De Sox zijn ook een van de weinige American League-ploegen die een reguliere seizoenswedstrijd met een – game verloren. Een spelersstaking aan het begin van het seizoen 1972 veegde de eerste weken van het schema weg en zorgde ervoor dat elke ploeg een verschillend aantal wedstrijden speelde. Detroit speelde één wedstrijd meer dan Boston. De Tigers wonnen de oneven wedstrijd en pakten de American League East titel met een record van 86-70 tegen Boston’s 85-70.

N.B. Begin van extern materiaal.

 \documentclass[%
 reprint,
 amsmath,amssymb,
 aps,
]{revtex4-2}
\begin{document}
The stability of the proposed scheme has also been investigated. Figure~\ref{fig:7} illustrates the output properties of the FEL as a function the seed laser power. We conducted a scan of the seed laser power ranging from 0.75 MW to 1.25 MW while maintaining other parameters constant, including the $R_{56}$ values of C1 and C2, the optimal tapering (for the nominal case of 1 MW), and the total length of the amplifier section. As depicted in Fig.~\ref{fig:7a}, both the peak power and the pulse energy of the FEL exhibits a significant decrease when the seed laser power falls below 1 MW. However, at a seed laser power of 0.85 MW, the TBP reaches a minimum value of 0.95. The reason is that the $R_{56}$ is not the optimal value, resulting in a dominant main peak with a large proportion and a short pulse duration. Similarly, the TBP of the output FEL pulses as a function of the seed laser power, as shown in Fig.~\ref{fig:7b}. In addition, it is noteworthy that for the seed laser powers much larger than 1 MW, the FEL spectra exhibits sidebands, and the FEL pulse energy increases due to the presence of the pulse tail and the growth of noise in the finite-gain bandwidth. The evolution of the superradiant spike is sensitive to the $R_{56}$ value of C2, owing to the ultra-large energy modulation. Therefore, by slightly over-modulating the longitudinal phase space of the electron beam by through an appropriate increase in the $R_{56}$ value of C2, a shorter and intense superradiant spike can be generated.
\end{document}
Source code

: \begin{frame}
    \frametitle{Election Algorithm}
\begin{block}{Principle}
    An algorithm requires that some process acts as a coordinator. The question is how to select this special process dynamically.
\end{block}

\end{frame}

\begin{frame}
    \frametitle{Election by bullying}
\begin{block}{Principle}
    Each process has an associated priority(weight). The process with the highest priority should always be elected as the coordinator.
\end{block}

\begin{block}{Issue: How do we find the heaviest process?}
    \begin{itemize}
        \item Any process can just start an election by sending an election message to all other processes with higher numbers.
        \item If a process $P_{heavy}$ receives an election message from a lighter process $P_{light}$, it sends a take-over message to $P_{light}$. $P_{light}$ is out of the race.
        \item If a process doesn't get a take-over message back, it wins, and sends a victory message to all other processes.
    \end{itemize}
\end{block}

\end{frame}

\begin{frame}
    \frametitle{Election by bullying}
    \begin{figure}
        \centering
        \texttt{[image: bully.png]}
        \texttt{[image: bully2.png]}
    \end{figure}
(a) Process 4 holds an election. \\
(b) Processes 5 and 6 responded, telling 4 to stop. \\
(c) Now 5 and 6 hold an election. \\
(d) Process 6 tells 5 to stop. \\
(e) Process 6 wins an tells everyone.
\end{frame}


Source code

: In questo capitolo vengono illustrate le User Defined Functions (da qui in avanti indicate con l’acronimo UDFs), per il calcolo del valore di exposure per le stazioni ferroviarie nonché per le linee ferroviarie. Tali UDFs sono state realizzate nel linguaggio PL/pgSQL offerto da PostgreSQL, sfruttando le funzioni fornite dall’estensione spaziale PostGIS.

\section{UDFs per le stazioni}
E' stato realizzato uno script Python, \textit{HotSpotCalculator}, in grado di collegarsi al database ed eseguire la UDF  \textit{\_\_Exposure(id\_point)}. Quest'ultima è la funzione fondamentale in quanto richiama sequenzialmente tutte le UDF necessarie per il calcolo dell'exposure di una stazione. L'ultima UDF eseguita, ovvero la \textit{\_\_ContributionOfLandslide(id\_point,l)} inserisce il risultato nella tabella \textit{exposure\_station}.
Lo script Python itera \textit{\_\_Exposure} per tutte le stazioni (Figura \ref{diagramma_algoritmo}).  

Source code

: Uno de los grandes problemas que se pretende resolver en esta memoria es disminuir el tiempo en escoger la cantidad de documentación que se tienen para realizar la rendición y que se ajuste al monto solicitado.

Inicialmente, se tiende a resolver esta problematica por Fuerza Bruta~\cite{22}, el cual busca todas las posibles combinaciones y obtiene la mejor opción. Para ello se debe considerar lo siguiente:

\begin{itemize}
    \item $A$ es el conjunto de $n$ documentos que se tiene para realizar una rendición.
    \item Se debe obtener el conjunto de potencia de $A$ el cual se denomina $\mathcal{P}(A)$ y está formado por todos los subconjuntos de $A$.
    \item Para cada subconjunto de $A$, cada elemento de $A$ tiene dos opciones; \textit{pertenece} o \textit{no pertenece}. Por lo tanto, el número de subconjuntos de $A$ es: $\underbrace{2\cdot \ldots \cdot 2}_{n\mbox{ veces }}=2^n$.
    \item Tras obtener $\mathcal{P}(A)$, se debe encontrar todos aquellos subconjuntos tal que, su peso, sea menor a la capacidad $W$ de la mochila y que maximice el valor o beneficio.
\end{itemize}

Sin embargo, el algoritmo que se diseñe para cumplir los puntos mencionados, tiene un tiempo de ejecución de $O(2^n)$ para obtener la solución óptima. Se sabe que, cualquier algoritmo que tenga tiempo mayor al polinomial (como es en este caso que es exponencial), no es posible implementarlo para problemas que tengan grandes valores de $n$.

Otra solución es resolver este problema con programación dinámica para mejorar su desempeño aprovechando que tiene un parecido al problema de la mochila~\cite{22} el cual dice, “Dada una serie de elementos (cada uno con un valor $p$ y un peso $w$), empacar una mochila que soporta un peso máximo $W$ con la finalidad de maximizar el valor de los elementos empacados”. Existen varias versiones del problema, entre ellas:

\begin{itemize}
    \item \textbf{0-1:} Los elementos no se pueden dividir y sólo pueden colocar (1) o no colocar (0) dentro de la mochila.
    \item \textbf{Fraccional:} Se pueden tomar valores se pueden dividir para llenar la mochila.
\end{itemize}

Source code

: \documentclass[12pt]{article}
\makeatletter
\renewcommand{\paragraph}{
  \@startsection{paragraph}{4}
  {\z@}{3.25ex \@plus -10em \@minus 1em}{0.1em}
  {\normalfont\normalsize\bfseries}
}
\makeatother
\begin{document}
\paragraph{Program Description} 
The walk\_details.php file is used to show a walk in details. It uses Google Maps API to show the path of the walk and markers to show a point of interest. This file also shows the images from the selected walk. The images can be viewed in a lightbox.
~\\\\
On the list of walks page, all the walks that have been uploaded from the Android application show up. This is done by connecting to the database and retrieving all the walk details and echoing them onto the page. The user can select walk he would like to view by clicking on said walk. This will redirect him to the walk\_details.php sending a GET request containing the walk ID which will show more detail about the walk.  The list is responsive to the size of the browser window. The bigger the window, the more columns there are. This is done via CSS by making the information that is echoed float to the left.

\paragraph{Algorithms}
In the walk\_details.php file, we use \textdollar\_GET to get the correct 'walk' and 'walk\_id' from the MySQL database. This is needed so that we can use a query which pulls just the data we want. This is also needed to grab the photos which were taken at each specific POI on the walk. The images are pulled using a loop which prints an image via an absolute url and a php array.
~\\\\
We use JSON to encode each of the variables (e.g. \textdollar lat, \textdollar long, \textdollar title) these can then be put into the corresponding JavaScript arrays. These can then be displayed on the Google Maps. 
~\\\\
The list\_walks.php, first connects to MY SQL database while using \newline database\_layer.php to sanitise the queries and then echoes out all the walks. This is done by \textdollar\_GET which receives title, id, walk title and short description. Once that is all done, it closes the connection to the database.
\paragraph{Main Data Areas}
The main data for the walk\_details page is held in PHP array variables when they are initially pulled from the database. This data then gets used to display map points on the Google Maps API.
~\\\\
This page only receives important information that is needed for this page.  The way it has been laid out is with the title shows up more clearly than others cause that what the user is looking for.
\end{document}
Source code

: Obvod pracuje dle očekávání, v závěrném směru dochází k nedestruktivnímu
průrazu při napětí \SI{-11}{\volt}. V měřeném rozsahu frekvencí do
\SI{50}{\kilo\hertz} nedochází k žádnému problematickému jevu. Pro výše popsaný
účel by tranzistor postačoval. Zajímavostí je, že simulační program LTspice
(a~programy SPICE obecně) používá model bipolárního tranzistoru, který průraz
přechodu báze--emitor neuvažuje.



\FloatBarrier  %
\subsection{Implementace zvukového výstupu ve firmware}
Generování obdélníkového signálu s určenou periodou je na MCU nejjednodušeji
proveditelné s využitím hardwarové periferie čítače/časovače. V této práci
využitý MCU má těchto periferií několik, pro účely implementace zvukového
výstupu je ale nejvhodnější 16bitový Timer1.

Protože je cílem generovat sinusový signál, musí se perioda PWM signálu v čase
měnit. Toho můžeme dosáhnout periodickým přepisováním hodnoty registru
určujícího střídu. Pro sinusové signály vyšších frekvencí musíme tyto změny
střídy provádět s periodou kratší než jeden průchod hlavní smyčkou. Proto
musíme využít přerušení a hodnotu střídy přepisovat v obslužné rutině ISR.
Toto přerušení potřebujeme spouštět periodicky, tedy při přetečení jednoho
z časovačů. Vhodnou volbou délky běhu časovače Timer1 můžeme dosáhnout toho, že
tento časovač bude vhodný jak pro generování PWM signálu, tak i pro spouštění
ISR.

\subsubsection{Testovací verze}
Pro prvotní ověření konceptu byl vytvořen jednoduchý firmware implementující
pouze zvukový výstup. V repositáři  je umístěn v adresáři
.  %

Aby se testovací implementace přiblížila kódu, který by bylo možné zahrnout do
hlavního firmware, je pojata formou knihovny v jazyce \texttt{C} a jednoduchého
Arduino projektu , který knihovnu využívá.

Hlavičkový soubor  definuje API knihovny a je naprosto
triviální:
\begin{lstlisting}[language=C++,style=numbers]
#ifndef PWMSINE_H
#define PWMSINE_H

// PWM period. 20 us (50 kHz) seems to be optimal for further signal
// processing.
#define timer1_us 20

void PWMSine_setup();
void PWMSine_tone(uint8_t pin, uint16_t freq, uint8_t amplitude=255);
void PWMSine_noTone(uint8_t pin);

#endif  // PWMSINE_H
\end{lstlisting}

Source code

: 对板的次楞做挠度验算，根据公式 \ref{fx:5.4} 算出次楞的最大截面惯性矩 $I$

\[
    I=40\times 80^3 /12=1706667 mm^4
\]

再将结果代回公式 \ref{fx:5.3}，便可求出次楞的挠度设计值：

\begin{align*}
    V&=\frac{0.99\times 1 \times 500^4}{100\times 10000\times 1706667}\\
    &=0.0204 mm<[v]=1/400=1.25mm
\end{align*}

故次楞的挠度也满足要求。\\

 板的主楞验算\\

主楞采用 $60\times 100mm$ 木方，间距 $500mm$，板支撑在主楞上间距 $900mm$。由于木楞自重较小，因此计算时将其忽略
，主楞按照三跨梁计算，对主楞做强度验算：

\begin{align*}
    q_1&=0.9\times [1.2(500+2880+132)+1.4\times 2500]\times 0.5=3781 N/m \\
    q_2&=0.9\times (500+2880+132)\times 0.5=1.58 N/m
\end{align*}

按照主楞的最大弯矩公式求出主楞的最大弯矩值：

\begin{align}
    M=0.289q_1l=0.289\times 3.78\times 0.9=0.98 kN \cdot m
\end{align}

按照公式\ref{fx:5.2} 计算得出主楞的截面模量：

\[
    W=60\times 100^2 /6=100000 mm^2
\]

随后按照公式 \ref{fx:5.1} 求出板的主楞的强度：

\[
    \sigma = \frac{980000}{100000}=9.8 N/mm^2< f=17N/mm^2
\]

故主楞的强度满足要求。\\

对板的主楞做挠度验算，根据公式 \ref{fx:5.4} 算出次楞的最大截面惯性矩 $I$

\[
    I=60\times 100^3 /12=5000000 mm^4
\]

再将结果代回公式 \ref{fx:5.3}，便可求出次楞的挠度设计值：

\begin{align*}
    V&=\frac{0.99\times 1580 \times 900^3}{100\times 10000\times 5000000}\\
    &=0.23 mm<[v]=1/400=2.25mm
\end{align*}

Eindelijk, 101 jaar nadat de Boston Americans de eerste World Series wonnen, 86 jaar nadat Carl Mays de World Series van 1918 won en 84 jaar na Harry Frazee’s brandverkoop, bereikten de Red Sox op spectaculaire wijze het beloofde land.
Geleid door ace Curt Schilling en sluggers Manny Ramirez en David Ortiz, wonnen ze de elfde wimpel in 2004 door het eerste honkbalteam te worden dat ooit een serie van zeven wedstrijden in het naseizoen won na een 3-0 achterstand. Om de overwinning nog zoeter te maken, deden ze dat tegen de rivaliserende Yankees. Daarna versloegen ze de Cardinals in vier opeenvolgende wedstrijden in de World Series om hun zesde World Championship banner aan de vlaggenmast van Fenway te hijsen en voor altijd de vloek van de Bambino’s te begraven.
Terugkerend in het hele decennium keerden ze terug naar de Series in 2007 en versloegen het opkomende Colorado in vier opeenvolgende wedstrijden.